Yesterday’s hacking of Ashley Madison, the OK Cupid of extramarital affairs, may have put the personal information and sexual preferences of the site’s 37m users across the US and Canada at risk of release.
According to The Impact Team, the group now claiming responsibility, the hack is a protest against parent company Avid Life Media’s (ALM) profile deletion policy. While members can ‘hide’ their Ashley Madison profiles for free, ALM charges users a $19 fee to completely erase their personal information.
In their manifesto The Impact Team writes: “Full delete netted ALM $1.7m in revenue for 2014. It’s also a complete lie. Users almost always pay with [a] credit card; their purchase details are not removed as promised, and include real name and address, which is of course the most important information the users want removed.”
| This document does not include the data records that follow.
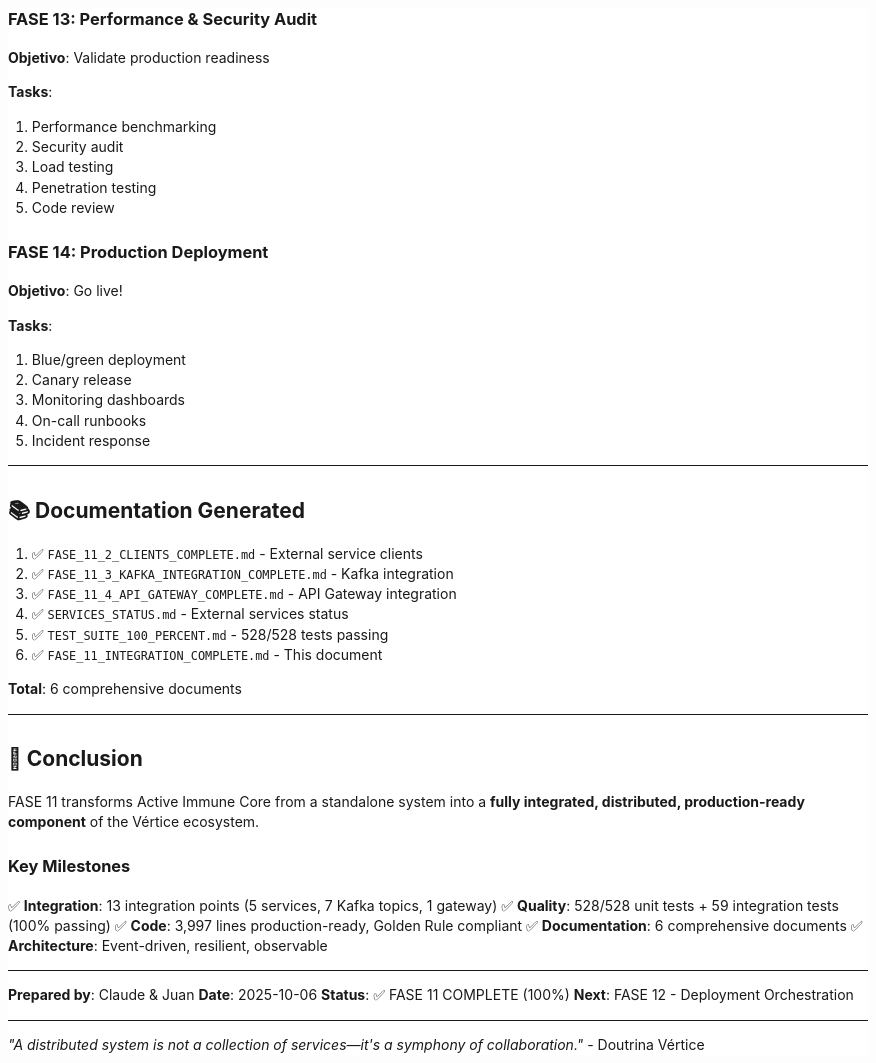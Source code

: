 ### FASE 13: Performance & Security Audit

**Objetivo**: Validate production readiness

**Tasks**:
1. Performance benchmarking
2. Security audit
3. Load testing
4. Penetration testing
5. Code review

### FASE 14: Production Deployment

**Objetivo**: Go live!

**Tasks**:
1. Blue/green deployment
2. Canary release
3. Monitoring dashboards
4. On-call runbooks
5. Incident response

---

## 📚 Documentation Generated

1. ✅ `FASE_11_2_CLIENTS_COMPLETE.md` - External service clients
2. ✅ `FASE_11_3_KAFKA_INTEGRATION_COMPLETE.md` - Kafka integration
3. ✅ `FASE_11_4_API_GATEWAY_COMPLETE.md` - API Gateway integration
4. ✅ `SERVICES_STATUS.md` - External services status
5. ✅ `TEST_SUITE_100_PERCENT.md` - 528/528 tests passing
6. ✅ `FASE_11_INTEGRATION_COMPLETE.md` - This document

**Total**: 6 comprehensive documents

---

## 🎉 Conclusion

FASE 11 transforms Active Immune Core from a standalone system into a **fully integrated, distributed, production-ready component** of the Vértice ecosystem.

### Key Milestones

✅ **Integration**: 13 integration points (5 services, 7 Kafka topics, 1 gateway)
✅ **Quality**: 528/528 unit tests + 59 integration tests (100% passing)
✅ **Code**: 3,997 lines production-ready, Golden Rule compliant
✅ **Documentation**: 6 comprehensive documents
✅ **Architecture**: Event-driven, resilient, observable

---

**Prepared by**: Claude & Juan
**Date**: 2025-10-06
**Status**: ✅ FASE 11 COMPLETE (100%)
**Next**: FASE 12 - Deployment Orchestration

---

*"A distributed system is not a collection of services—it's a symphony of collaboration."* - Doutrina Vértice
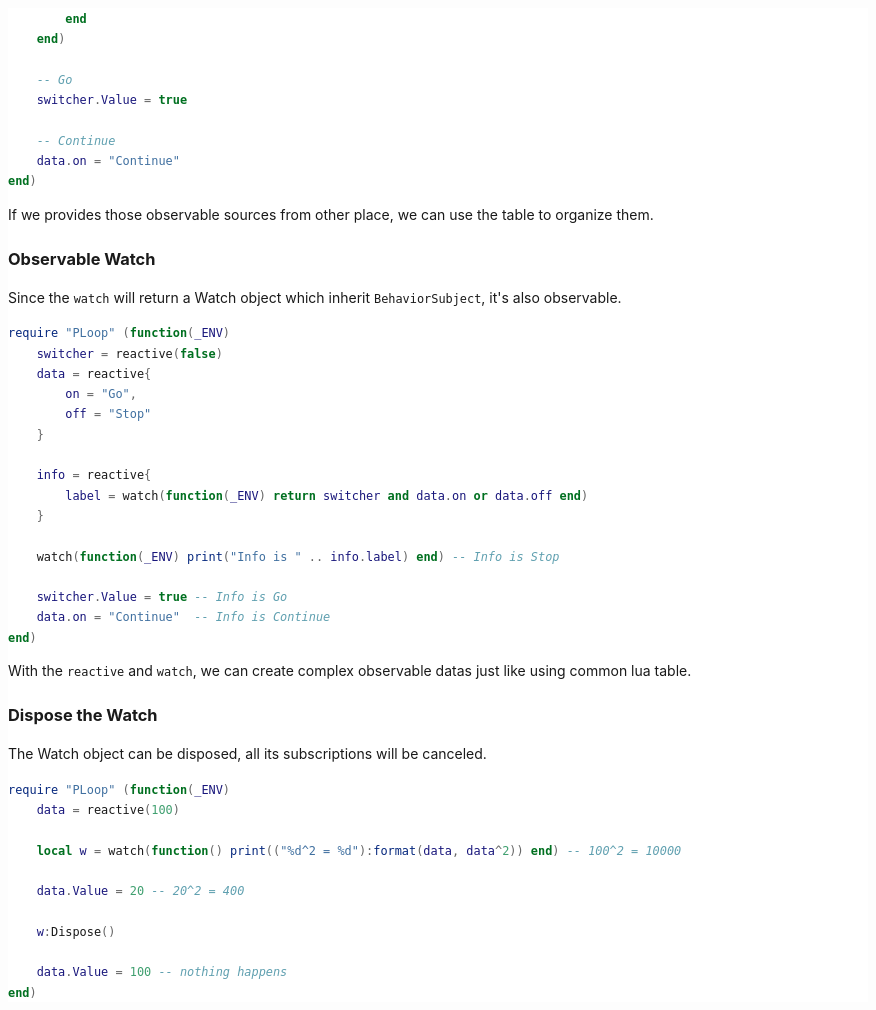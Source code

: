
 ```lua
        end
    end)

    -- Go
    switcher.Value = true

    -- Continue
    data.on = "Continue"
end)
```

If we provides those observable sources from other place, we can use the table to organize them.


### Observable Watch

Since the `watch` will return a Watch object which inherit `BehaviorSubject`, it's also observable.

```lua
require "PLoop" (function(_ENV)
    switcher = reactive(false)
    data = reactive{
        on = "Go",
        off = "Stop"
    }

    info = reactive{
        label = watch(function(_ENV) return switcher and data.on or data.off end)
    }

    watch(function(_ENV) print("Info is " .. info.label) end) -- Info is Stop

    switcher.Value = true -- Info is Go
    data.on = "Continue"  -- Info is Continue
end)
```

With the `reactive` and `watch`, we can create complex observable datas just like using common lua table.


### Dispose the Watch

The Watch object can be disposed, all its subscriptions will be canceled.

```lua
require "PLoop" (function(_ENV)
    data = reactive(100)

    local w = watch(function() print(("%d^2 = %d"):format(data, data^2)) end) -- 100^2 = 10000

    data.Value = 20 -- 20^2 = 400

    w:Dispose()

    data.Value = 100 -- nothing happens
end)
```
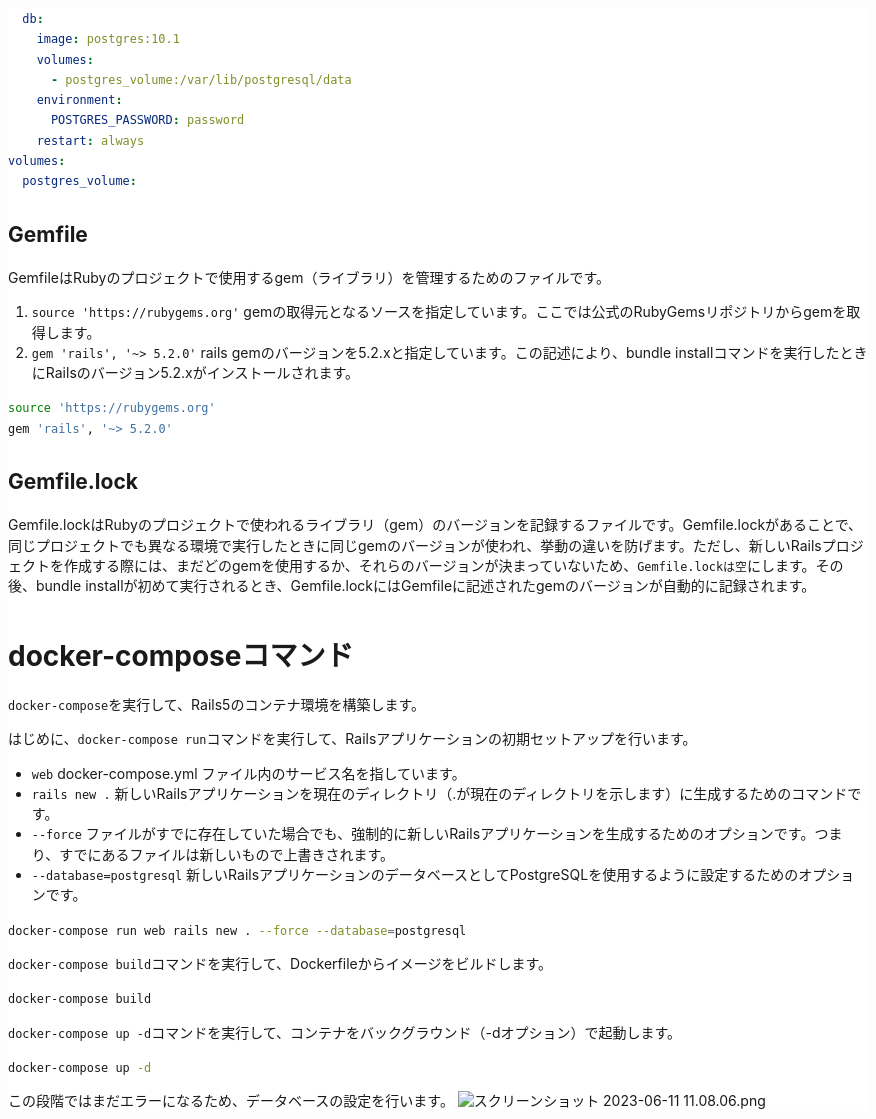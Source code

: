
 ```yaml
  db:
    image: postgres:10.1
    volumes:
      - postgres_volume:/var/lib/postgresql/data
    environment:
      POSTGRES_PASSWORD: password
    restart: always
volumes:
  postgres_volume:
```

## Gemfile

GemfileはRubyのプロジェクトで使用するgem（ライブラリ）を管理するためのファイルです。
1. `source 'https://rubygems.org'` gemの取得元となるソースを指定しています。ここでは公式のRubyGemsリポジトリからgemを取得します。
2. `gem 'rails', '~> 5.2.0'` rails gemのバージョンを5.2.xと指定しています。この記述により、bundle installコマンドを実行したときにRailsのバージョン5.2.xがインストールされます。
```bash
source 'https://rubygems.org'
gem 'rails', '~> 5.2.0'
```

## Gemfile.lock
Gemfile.lockはRubyのプロジェクトで使われるライブラリ（gem）のバージョンを記録するファイルです。Gemfile.lockがあることで、同じプロジェクトでも異なる環境で実行したときに同じgemのバージョンが使われ、挙動の違いを防げます。ただし、新しいRailsプロジェクトを作成する際には、まだどのgemを使用するか、それらのバージョンが決まっていないため、`Gemfile.lockは空`にします。その後、bundle installが初めて実行されるとき、Gemfile.lockにはGemfileに記述されたgemのバージョンが自動的に記録されます。

# docker-composeコマンド
`docker-compose`を実行して、Rails5のコンテナ環境を構築します。

はじめに、`docker-compose run`コマンドを実行して、Railsアプリケーションの初期セットアップを行います。
- `web` docker-compose.yml ファイル内のサービス名を指しています。
- `rails new .` 新しいRailsアプリケーションを現在のディレクトリ（.が現在のディレクトリを示します）に生成するためのコマンドです。
- `--force` ファイルがすでに存在していた場合でも、強制的に新しいRailsアプリケーションを生成するためのオプションです。つまり、すでにあるファイルは新しいもので上書きされます。
- `--database=postgresql` 新しいRailsアプリケーションのデータベースとしてPostgreSQLを使用するように設定するためのオプションです。
```bash
docker-compose run web rails new . --force --database=postgresql
```

`docker-compose build`コマンドを実行して、Dockerfileからイメージをビルドします。
```bash
docker-compose build
```

`docker-compose up -d`コマンドを実行して、コンテナをバックグラウンド（-dオプション）で起動します。
```bash
docker-compose up -d
```

この段階ではまだエラーになるため、データベースの設定を行います。
![スクリーンショット 2023-06-11 11.08.06.png](https://qiita-image-store.s3.ap-northeast-1.amazonaws.com/0/263017/51ce2f61-a712-04c4-f9a2-103c8295e3b0.png)
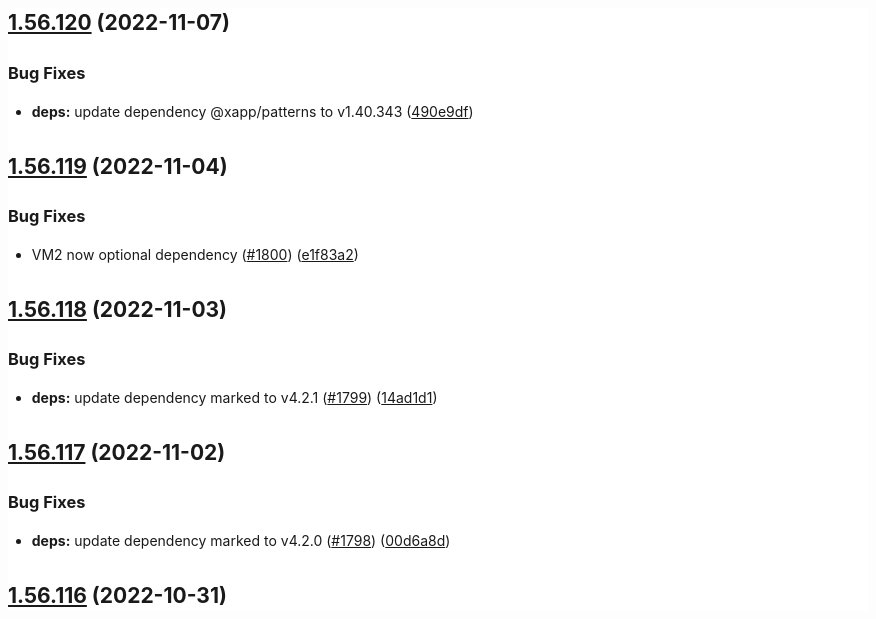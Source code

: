 
## [1.56.120](https://github.com/stentorium/stentor/compare/v1.56.119...v1.56.120) (2022-11-07)


### Bug Fixes

* **deps:** update dependency @xapp/patterns to v1.40.343 ([490e9df](https://github.com/stentorium/stentor/commit/490e9df5415752cce40408c89623a060afe396a6))





## [1.56.119](https://github.com/stentorium/stentor/compare/v1.56.118...v1.56.119) (2022-11-04)


### Bug Fixes

* VM2 now optional dependency ([#1800](https://github.com/stentorium/stentor/issues/1800)) ([e1f83a2](https://github.com/stentorium/stentor/commit/e1f83a26c1161f3de15b8d348ac0be6d5e8108f2))





## [1.56.118](https://github.com/stentorium/stentor/compare/v1.56.117...v1.56.118) (2022-11-03)


### Bug Fixes

* **deps:** update dependency marked to v4.2.1 ([#1799](https://github.com/stentorium/stentor/issues/1799)) ([14ad1d1](https://github.com/stentorium/stentor/commit/14ad1d14b23e759efda652f12f54ba5ddbd55d4e))





## [1.56.117](https://github.com/stentorium/stentor/compare/v1.56.116...v1.56.117) (2022-11-02)


### Bug Fixes

* **deps:** update dependency marked to v4.2.0 ([#1798](https://github.com/stentorium/stentor/issues/1798)) ([00d6a8d](https://github.com/stentorium/stentor/commit/00d6a8d5bd9e341cd5c9080d804abd8617782824))





## [1.56.116](https://github.com/stentorium/stentor/compare/v1.56.115...v1.56.116) (2022-10-31)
The Impact Team is demanding that Ashely Madison and its sister site, Established Men — which offers to connect ‘young, beautiful women with successful men’ — be taken offline permanently and in all forms. ALM’s failure to do so would result in the release of “all customer records, including profiles with all of the customers’ secret sexual fantasies and matching credit card transactions, real names and addresses and employee documents and emails”, the group said.
Late Sunday evening ALM CEO Noel Biderman confirmed the hack to KrebsOnSecurity and implied that the breach was an inside job.
He said: “We’re on the doorstep of [confirming] who we believe is the culprit, and unfortunately that may have triggered this mass publication. I’ve got their profile right in front of me, all their work credentials. It was definitely a person here that was not an employee but certainly had touched our technical services.”
Biderman continued: “Like us or not, this is still a criminal act.”